We did something totally out of character yesterday: we rode the Amtrak train for 11 hours up the coast of California.

It all started when a band of people from 43Things invited us to join them. It became apparent later on that most of them would ride from Emeryville on up to Seattle, but we decided to ride the train from a little north of L.A. (Van Nuys) up to Emeryville. I had never been on a train in the United States, so this was my first one.

We flew down early Saturday morning to Burbank, took a cab ride (directions in Russian from another cab driver - much appreciated) to Van Nuys Amtrak Station, and then hopped aboard. The conductor had already warned us that the train was pretty full, and he wasn't kidding. We felt lucky to get two seats together...

but had no more than sat down, noticed that our window wasn't easy to see through due to the heavy curtains, saw the people ahead of us switch seats, and asked the conductor if we could also switch. No problem!

We spent the day gazing at the lovely scenery outside the east window, going over to the lounge car and grabbing whatever seat was available and watching through the west window, and then making reservations and having two meals in the dining car.

The kids almost outnumbered the adults on the train, and it appeared that the parents would just turn them all loose -- an enclosed, moving babysitter -- so we had to hop over them all journey long. At least they weren't in the dining car, our one refuge from them; they feasted on hog dogs and pizza, and we had a couple of nice, quiet meals.

Since the tables are few, you must stick closely to your reservation time, and we found ourselves sitting side-by-side as we got the luck of the draw in dining companions. Our first couple, during lunch, were very young, cats but no kids yet, going back to Martinez from visiting parents in San Diego. They were very pleasant, but she seemed really antsy about eating backwards: while the train lurched forward, so did her stomach.

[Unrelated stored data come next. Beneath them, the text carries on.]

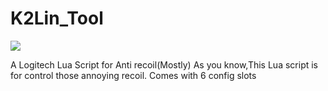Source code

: # K2Lin_Tool
![](https://img.shields.io/badge/<WORD_ON_LEFT>-<WORD_ON_RIGHT>-informational?style=flat&logo=<LOGO_NAME>&logoColor=white&color=2bbc8a)

A Logitech Lua Script for Anti recoil(Mostly)
As you know,This Lua script is for control those annoying recoil.
Comes with 6 config slots
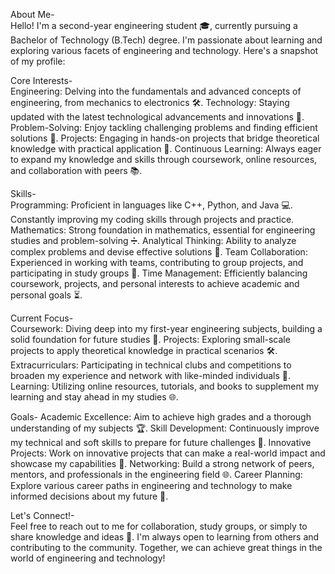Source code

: About Me-  
Hello! I'm a second-year engineering student 🎓, currently pursuing a Bachelor of Technology (B.Tech) degree. I'm passionate about learning and exploring various facets of engineering and technology. Here's a snapshot of my profile:

Core Interests-  
Engineering: Delving into the fundamentals and advanced concepts of engineering, from mechanics to electronics 🛠️.
Technology: Staying updated with the latest technological advancements and innovations 📱.
Problem-Solving: Enjoy tackling challenging problems and finding efficient solutions 🧩.
Projects: Engaging in hands-on projects that bridge theoretical knowledge with practical application 🔧.
Continuous Learning: Always eager to expand my knowledge and skills through coursework, online resources, and collaboration with peers 📚.

Skills-  
Programming: Proficient in languages like C++, Python, and Java 💻. Constantly improving my coding skills through projects and practice.
Mathematics: Strong foundation in mathematics, essential for engineering studies and problem-solving ➗.
Analytical Thinking: Ability to analyze complex problems and devise effective solutions 🧠.
Team Collaboration: Experienced in working with teams, contributing to group projects, and participating in study groups 🤝.
Time Management: Efficiently balancing coursework, projects, and personal interests to achieve academic and personal goals ⏳.

Current Focus-  
Coursework: Diving deep into my first-year engineering subjects, building a solid foundation for future studies 📖.
Projects: Exploring small-scale projects to apply theoretical knowledge in practical scenarios 🛠️.
Extracurriculars: Participating in technical clubs and competitions to broaden my experience and network with like-minded individuals 🏅.
Learning: Utilizing online resources, tutorials, and books to supplement my learning and stay ahead in my studies 🌐.

Goals- 
Academic Excellence: Aim to achieve high grades and a thorough understanding of my subjects 🏆.
Skill Development: Continuously improve my technical and soft skills to prepare for future challenges 🚀.
Innovative Projects: Work on innovative projects that can make a real-world impact and showcase my capabilities 🌟.
Networking: Build a strong network of peers, mentors, and professionals in the engineering field 🌐.
Career Planning: Explore various career paths in engineering and technology to make informed decisions about my future 🎯.

Let's Connect!-  
Feel free to reach out to me for collaboration, study groups, or simply to share knowledge and ideas 💬. I'm always open to learning from others and contributing to the community. Together, we can achieve great things in the world of engineering and technology!
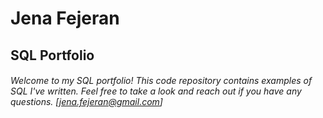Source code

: # **Jena Fejeran**
## SQL Portfolio
###### Welcome to my SQL portfolio! This code repository contains examples of SQL I've written. Feel free to take a look and reach out if you have any questions. [jena.fejeran@gmail.com]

The couple for dinner was older than we were. They started from their home in Albuquerque, and were on their way to Seattle to visit their daughter. They talked about two idyllic visits to see her in Hawaii, while her Army husband was stationed there, and Roy and I exchanged memories of Scofield Barracks on Oahu. I remembered visiting Dan there in 1977.

We had the same waitress both times, and she was a hoot. She noticed our 43Things name plates and told us she is currently hosting a fisherman's online discussion group on religious and philosophical subjects. She started long ago, before the internet was the internet, on AOL. It all sounded very familiar. We explained what 43Things was to her and our dining companions, but as it turned out, we didn't find any of them on the train.

We had an hour-long stop near San Jose, due to a brush fire up ahead. Something like that would be a miserable delay on a bus or plane but was very pleasant on a train. All the bathrooms are downstairs, we discovered, and all the goodies were upstairs.

When we got off the train, totally exhausted from over 12 hours of traveling, we ran into Mahinui from 43Things, who, with her husband, Robert, was getting ON the train. We had a quick, oh my! a hug, and went separate ways.

This is just a dry run for our big train rides to and from Chicago through the Colorado Rockies. Our sleep-in car will have its own bathroom. I can't wait for October.